The first word of every node in the heap points to a descriptor. This descriptor is a section in the data segment containing information about the node type which is used in various places:

  • In the garbage collector, to determine the arity and node layout.
  • In the driver in _system.abc, to print values correctly.

To be able to check efficiently whether a node is a head normal form or a thunk, the descriptor of head normal forms is bitwise OR’ed with 2. This leads to the following Assembly code for a jsr_eval instruction:

ea4:                       # evaluate arguments entry point
        testb   $2,(%rcx)  # check for head normal form
        jne     e_310      # if so, omit evaluation
        call    *(%rcx)    # if not, evaluate with the node entry point
e_310:                     # proceed

Because there are different kinds of nodes, different types of descriptors are generated:

The exact contents of the descriptor varies, but includes such things as:

  • The arity. This is needed for the garbage collector.

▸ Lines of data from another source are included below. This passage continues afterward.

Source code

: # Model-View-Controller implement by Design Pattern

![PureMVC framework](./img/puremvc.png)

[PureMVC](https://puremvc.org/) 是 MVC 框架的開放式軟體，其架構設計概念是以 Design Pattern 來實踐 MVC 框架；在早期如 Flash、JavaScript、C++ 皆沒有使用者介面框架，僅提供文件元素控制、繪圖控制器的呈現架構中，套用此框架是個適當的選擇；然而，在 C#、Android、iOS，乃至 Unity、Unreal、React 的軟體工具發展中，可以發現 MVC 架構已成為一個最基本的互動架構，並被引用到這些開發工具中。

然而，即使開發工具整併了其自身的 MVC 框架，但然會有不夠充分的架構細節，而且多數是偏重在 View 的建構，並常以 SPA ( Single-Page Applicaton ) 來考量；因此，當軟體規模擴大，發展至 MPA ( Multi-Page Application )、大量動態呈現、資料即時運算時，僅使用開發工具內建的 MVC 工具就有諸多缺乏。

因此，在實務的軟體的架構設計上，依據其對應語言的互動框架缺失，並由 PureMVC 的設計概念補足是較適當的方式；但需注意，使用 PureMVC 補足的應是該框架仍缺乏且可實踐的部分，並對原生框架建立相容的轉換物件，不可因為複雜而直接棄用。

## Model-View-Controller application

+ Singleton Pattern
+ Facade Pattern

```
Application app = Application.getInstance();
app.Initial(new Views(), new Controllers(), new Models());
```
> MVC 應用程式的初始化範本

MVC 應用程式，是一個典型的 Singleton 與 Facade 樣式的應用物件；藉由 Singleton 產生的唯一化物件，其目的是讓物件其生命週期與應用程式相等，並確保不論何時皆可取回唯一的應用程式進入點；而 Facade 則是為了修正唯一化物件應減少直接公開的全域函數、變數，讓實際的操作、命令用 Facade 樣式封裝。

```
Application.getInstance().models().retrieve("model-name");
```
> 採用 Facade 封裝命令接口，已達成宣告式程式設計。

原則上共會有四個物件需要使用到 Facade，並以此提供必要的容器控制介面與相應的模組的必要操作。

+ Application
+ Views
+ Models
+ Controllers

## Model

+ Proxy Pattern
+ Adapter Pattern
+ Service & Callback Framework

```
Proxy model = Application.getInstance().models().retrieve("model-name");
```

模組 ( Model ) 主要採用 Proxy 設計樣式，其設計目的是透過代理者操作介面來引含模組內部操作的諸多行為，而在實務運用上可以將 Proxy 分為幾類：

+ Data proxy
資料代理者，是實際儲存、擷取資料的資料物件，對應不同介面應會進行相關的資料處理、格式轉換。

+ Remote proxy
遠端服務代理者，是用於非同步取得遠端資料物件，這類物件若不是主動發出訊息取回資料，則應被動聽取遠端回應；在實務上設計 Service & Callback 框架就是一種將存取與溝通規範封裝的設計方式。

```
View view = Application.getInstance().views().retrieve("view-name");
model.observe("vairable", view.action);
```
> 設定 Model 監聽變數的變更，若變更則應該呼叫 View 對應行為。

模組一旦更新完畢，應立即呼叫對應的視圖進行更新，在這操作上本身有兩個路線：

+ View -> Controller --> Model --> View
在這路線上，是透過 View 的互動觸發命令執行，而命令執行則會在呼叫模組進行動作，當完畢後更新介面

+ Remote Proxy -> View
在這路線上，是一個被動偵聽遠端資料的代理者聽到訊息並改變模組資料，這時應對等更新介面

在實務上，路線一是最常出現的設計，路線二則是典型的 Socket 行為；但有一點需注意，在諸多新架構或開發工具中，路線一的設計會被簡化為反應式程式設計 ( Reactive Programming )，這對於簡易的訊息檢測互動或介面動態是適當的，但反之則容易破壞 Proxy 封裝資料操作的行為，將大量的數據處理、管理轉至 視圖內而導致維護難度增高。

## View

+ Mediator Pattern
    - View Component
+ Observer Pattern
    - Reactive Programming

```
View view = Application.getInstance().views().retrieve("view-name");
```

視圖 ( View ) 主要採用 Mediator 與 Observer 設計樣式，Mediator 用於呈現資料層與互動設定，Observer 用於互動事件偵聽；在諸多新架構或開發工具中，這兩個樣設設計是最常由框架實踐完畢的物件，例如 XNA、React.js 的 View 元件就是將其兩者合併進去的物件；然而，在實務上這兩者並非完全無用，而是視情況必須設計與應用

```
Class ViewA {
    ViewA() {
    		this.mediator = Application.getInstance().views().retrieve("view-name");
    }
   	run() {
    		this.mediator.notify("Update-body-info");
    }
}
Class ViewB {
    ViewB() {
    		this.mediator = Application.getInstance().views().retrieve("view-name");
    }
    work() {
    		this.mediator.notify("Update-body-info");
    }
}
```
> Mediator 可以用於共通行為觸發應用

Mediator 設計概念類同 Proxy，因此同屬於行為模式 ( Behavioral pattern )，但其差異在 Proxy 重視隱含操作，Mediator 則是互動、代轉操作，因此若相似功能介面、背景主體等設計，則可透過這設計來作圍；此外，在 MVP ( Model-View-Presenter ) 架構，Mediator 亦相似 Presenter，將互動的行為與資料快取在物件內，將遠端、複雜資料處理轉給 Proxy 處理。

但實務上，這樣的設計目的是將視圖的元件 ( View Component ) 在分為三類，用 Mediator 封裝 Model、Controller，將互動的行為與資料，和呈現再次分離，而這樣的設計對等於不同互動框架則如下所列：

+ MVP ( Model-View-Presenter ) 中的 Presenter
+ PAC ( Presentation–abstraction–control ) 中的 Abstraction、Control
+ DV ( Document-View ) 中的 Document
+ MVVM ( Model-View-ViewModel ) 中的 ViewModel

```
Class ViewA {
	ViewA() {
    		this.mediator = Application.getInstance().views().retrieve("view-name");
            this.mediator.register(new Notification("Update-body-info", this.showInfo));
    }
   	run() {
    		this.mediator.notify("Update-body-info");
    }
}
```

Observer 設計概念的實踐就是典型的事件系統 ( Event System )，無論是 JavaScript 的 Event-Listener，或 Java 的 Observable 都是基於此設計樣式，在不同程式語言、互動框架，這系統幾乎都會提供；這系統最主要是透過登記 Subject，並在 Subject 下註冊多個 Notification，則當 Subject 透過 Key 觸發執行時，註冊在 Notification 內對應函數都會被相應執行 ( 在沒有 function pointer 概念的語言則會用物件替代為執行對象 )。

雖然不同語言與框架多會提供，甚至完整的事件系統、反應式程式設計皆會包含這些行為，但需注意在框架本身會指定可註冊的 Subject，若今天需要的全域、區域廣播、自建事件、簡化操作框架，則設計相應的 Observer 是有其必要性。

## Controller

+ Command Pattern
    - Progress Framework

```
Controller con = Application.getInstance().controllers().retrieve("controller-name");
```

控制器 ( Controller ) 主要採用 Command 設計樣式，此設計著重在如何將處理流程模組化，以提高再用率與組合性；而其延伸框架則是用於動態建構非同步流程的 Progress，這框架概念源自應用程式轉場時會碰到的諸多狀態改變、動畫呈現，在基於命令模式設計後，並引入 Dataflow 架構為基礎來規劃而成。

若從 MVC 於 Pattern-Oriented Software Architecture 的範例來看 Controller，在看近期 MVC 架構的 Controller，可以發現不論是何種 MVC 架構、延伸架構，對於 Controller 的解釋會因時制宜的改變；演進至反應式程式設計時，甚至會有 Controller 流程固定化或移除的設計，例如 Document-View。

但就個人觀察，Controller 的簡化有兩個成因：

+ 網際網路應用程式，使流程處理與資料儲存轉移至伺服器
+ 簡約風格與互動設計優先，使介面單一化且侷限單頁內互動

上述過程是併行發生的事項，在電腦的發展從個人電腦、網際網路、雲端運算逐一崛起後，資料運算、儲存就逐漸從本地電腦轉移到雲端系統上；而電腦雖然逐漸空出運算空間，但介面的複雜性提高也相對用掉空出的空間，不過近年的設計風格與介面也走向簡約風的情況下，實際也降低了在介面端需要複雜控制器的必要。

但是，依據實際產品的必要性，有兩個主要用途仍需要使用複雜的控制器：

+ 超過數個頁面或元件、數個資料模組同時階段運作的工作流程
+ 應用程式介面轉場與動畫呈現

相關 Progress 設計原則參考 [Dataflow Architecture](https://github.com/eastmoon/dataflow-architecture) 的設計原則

    For records with unboxed values, the arity is stored as (a_size + b_size + 256) | (a_size << 16). For thunks with unboxed values, the arity is stored as (a_size + b_size) | (b_size << 8).

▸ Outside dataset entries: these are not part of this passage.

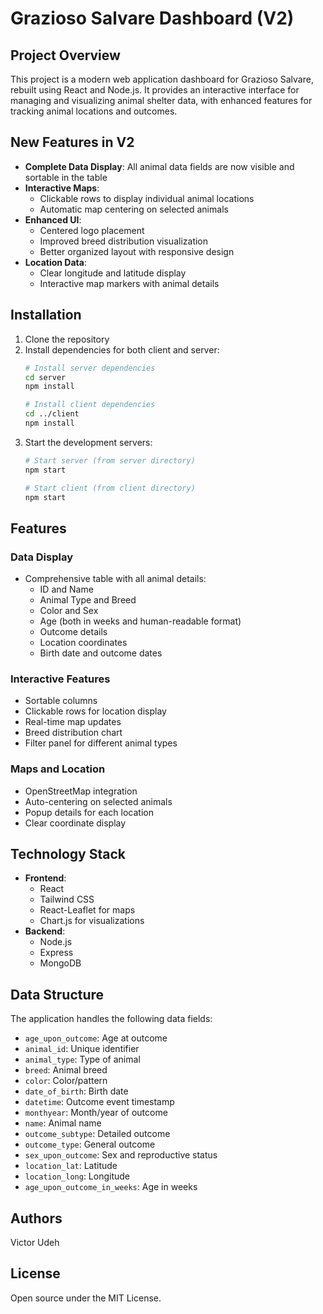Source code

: # Grazioso Salvare Dashboard (V2)

## Project Overview
This project is a modern web application dashboard for Grazioso Salvare, rebuilt using React and Node.js. It provides an interactive interface for managing and visualizing animal shelter data, with enhanced features for tracking animal locations and outcomes.

## New Features in V2
- **Complete Data Display**: All animal data fields are now visible and sortable in the table
- **Interactive Maps**: 
  - Clickable rows to display individual animal locations
  - Automatic map centering on selected animals
- **Enhanced UI**:
  - Centered logo placement
  - Improved breed distribution visualization
  - Better organized layout with responsive design
- **Location Data**:
  - Clear longitude and latitude display
  - Interactive map markers with animal details

## Installation
1. Clone the repository
2. Install dependencies for both client and server:
    ```sh
    # Install server dependencies
    cd server
    npm install

    # Install client dependencies
    cd ../client
    npm install
    ```
3. Start the development servers:
    ```sh
    # Start server (from server directory)
    npm start

    # Start client (from client directory)
    npm start
    ```

## Features
### Data Display
- Comprehensive table with all animal details:
  - ID and Name
  - Animal Type and Breed
  - Color and Sex
  - Age (both in weeks and human-readable format)
  - Outcome details
  - Location coordinates
  - Birth date and outcome dates

### Interactive Features
- Sortable columns
- Clickable rows for location display
- Real-time map updates
- Breed distribution chart
- Filter panel for different animal types

### Maps and Location
- OpenStreetMap integration
- Auto-centering on selected animals
- Popup details for each location
- Clear coordinate display

## Technology Stack
- **Frontend**:
  - React
  - Tailwind CSS
  - React-Leaflet for maps
  - Chart.js for visualizations
- **Backend**:
  - Node.js
  - Express
  - MongoDB

## Data Structure
The application handles the following data fields:
- `age_upon_outcome`: Age at outcome
- `animal_id`: Unique identifier
- `animal_type`: Type of animal
- `breed`: Animal breed
- `color`: Color/pattern
- `date_of_birth`: Birth date
- `datetime`: Outcome event timestamp
- `monthyear`: Month/year of outcome
- `name`: Animal name
- `outcome_subtype`: Detailed outcome
- `outcome_type`: General outcome
- `sex_upon_outcome`: Sex and reproductive status
- `location_lat`: Latitude
- `location_long`: Longitude
- `age_upon_outcome_in_weeks`: Age in weeks

## Authors
Victor Udeh

## License
Open source under the MIT License.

  • The name of the constructor, record, or function (in case of a closure). This is needed to print the node.

  • A type string, for records. This contains the type of each unboxed value, so that the run time system knows how to print them.

Curry tables

For nodes that can be curried (ADT constructors and function closures) a curry table is generated. It is best to look at an example, the descriptor for ++:

        .quad   e__StdList__d_A_A+2
        .globl  e__StdList__d_A_A
e__StdList__d_A_A:
        .word   0
        .word   16
        .long   yet_args_needed_0
        .word   1
        .word   8
        .long   e__StdList__l_A_A
        .word   2
        .word   0
        .word   0
        .word   2
        .long   m__StdList

e_StdList__d_A_A is the e_StdList_d++ descriptor (see symbol names), which is generated with the following ABC code:

.descexp e_StdList_d++ e_StdList_n++ e_StdList_l++ 2 0 "++"

2 here is the A stack arity and 0 is the B stack arity. ++ is the name, for printing, and the labels refer to the relevant entry points.

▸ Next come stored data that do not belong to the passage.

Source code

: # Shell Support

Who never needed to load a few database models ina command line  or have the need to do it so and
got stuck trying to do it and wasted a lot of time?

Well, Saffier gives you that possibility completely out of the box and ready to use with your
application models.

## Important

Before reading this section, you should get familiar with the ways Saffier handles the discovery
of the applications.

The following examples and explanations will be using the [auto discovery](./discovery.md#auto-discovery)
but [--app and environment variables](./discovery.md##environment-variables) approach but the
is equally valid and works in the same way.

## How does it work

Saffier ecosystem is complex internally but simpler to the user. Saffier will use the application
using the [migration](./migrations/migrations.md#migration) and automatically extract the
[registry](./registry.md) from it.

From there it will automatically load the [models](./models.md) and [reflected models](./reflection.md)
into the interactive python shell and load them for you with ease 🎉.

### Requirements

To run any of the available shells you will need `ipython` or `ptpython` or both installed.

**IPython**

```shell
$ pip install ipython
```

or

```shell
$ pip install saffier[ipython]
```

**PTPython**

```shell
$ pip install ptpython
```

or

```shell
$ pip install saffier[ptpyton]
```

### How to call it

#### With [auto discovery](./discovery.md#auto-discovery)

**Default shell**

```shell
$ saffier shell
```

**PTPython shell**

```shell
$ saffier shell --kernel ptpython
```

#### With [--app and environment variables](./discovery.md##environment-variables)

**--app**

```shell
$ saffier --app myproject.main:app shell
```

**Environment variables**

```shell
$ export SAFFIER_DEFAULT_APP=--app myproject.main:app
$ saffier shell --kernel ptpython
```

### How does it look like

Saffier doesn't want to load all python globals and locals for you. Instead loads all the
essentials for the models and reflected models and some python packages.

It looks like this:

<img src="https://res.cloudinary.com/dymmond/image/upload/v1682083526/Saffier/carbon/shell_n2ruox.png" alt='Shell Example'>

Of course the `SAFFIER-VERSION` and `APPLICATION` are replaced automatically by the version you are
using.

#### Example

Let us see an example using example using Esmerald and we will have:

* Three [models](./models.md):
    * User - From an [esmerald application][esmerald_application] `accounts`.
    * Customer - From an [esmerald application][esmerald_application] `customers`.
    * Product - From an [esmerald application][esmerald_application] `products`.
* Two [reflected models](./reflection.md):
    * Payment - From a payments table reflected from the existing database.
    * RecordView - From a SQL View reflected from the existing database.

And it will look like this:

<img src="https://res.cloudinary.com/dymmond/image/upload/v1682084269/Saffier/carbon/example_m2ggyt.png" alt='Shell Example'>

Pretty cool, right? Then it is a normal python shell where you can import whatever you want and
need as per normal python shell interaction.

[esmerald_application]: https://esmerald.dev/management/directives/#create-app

When a node (++) is generated, it uses the d++ descriptor. This descriptor thus points to 0, the arity.

When currying one argument into the closure (i.e., (++) xs), the label at offset 4 (for this target platform) is used, i.e., yet_args_needed_0. This label is defined in the run time system and will create a closure with one argument.

The closure with one argument has the descriptor e__StdList__d_A_A+8: it points to 1, which is the arity. Again, to curry one additional argument in (i.e., ((++) xs) ys), we use the label, here e__StdList__l_A_A. This is the lazy entry point, because we are precisely in that situation: there is a closure that expects one argument, and the argument is being provided.

The numbers 16 and 8 are the number of needed arguments, shifted to the right by 3: 2 and 1, respectively. These are used when currying more than one argument at the time (e.g., (++) xs ys). The run time system checks whether the number of provided arguments matches the number of needed arguments. If this is the case, it finds the lazy entry and finds the evaluate arguments entry point from right above it (this is what the .a 2 e_StdList_ea++ directive above the lazy entry point is for). It moves all arguments from the closure to the stack (in addition to the curried arguments which are already on the stack), and calls the evaluate arguments entry point. However, if still more arguments are needed, a new closure is created.

The last five lines of the descriptor are not part of the curry table.